- **PROBLEM**: When copying the entries below, leave out every picture and keep the rest exact.

++++ MATERIAL PROVIDED

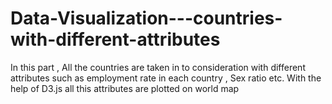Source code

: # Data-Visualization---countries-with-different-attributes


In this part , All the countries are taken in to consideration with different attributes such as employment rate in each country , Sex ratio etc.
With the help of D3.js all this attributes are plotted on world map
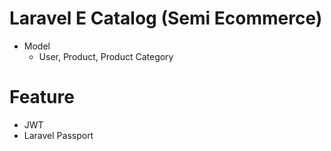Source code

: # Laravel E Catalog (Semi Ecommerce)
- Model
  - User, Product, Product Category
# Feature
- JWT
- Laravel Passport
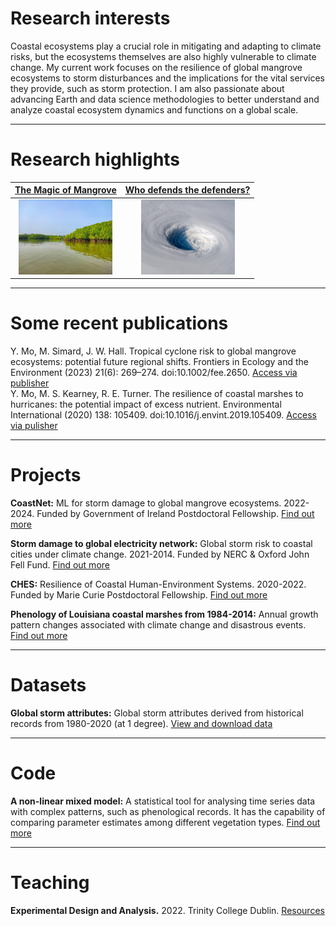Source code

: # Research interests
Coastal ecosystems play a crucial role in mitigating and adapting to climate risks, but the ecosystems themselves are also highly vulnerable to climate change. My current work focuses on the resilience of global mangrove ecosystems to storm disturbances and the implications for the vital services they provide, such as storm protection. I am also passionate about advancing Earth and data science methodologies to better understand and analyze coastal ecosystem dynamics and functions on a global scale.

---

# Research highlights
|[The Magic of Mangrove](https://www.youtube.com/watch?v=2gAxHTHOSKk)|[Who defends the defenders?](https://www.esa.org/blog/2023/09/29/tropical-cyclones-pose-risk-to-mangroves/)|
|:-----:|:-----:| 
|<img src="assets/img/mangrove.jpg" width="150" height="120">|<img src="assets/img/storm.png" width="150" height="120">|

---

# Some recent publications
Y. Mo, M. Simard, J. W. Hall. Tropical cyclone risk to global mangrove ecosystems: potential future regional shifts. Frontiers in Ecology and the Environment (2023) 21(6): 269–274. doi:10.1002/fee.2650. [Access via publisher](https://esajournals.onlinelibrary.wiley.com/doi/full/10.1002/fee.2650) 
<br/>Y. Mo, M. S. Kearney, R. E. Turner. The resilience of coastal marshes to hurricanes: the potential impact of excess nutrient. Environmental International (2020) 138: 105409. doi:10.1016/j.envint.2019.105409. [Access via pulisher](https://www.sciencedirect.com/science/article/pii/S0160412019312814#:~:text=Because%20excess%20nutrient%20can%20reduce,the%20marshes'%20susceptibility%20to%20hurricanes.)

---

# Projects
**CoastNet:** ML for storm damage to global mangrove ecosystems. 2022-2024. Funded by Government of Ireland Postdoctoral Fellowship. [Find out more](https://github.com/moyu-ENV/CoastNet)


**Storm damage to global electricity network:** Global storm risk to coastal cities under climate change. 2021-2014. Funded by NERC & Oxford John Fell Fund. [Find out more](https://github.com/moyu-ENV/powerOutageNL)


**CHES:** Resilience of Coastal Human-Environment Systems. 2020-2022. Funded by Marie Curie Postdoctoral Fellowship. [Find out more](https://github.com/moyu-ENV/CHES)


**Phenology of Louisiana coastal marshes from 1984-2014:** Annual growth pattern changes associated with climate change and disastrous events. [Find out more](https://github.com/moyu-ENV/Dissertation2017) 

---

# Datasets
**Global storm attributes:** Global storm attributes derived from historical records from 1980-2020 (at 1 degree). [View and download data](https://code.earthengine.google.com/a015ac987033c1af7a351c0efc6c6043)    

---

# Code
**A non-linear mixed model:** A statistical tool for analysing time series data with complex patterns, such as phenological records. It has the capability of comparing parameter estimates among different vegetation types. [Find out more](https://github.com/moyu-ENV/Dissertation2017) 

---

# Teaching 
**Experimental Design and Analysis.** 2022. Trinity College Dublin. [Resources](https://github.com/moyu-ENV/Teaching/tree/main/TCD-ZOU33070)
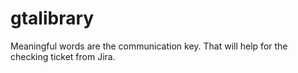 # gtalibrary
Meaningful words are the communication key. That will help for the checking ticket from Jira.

++++++++

- **EXERCISE RESULT**:
Source code

: # Data-Visualization---countries-with-different-attributes


In this part , All the countries are taken in to consideration with different attributes such as employment rate in each country , Sex ratio etc.
With the help of D3.js all this attributes are plotted on world map
Source code

: # Laravel E Catalog (Semi Ecommerce)
- Model
  - User, Product, Product Category
# Feature
- JWT
- Laravel Passport
Source code

: # Research interests
Coastal ecosystems play a crucial role in mitigating and adapting to climate risks, but the ecosystems themselves are also highly vulnerable to climate change. My current work focuses on the resilience of global mangrove ecosystems to storm disturbances and the implications for the vital services they provide, such as storm protection. I am also passionate about advancing Earth and data science methodologies to better understand and analyze coastal ecosystem dynamics and functions on a global scale.

---

# Research highlights
|[The Magic of Mangrove](https://www.youtube.com/watch?v=2gAxHTHOSKk)|[Who defends the defenders?](https://www.esa.org/blog/2023/09/29/tropical-cyclones-pose-risk-to-mangroves/)|
|:-----:|:-----:| 
|<img src="assets/img/mangrove.jpg" width="150" height="120">|<img src="assets/img/storm.png" width="150" height="120">|

---

# Some recent publications
Y. Mo, M. Simard, J. W. Hall. Tropical cyclone risk to global mangrove ecosystems: potential future regional shifts. Frontiers in Ecology and the Environment (2023) 21(6): 269–274. doi:10.1002/fee.2650. [Access via publisher](https://esajournals.onlinelibrary.wiley.com/doi/full/10.1002/fee.2650) 
<br/>Y. Mo, M. S. Kearney, R. E. Turner. The resilience of coastal marshes to hurricanes: the potential impact of excess nutrient. Environmental International (2020) 138: 105409. doi:10.1016/j.envint.2019.105409. [Access via pulisher](https://www.sciencedirect.com/science/article/pii/S0160412019312814#:~:text=Because%20excess%20nutrient%20can%20reduce,the%20marshes'%20susceptibility%20to%20hurricanes.)

---

# Projects
**CoastNet:** ML for storm damage to global mangrove ecosystems. 2022-2024. Funded by Government of Ireland Postdoctoral Fellowship. [Find out more](https://github.com/moyu-ENV/CoastNet)


**Storm damage to global electricity network:** Global storm risk to coastal cities under climate change. 2021-2014. Funded by NERC & Oxford John Fell Fund. [Find out more](https://github.com/moyu-ENV/powerOutageNL)


**CHES:** Resilience of Coastal Human-Environment Systems. 2020-2022. Funded by Marie Curie Postdoctoral Fellowship. [Find out more](https://github.com/moyu-ENV/CHES)


**Phenology of Louisiana coastal marshes from 1984-2014:** Annual growth pattern changes associated with climate change and disastrous events. [Find out more](https://github.com/moyu-ENV/Dissertation2017) 

---

# Datasets
**Global storm attributes:** Global storm attributes derived from historical records from 1980-2020 (at 1 degree). [View and download data](https://code.earthengine.google.com/a015ac987033c1af7a351c0efc6c6043)    

---

# Code
**A non-linear mixed model:** A statistical tool for analysing time series data with complex patterns, such as phenological records. It has the capability of comparing parameter estimates among different vegetation types. [Find out more](https://github.com/moyu-ENV/Dissertation2017) 

---

# Teaching 
**Experimental Design and Analysis.** 2022. Trinity College Dublin. [Resources](https://github.com/moyu-ENV/Teaching/tree/main/TCD-ZOU33070)
 # gtalibrary
Meaningful words are the communication key. That will help for the checking ticket from Jira.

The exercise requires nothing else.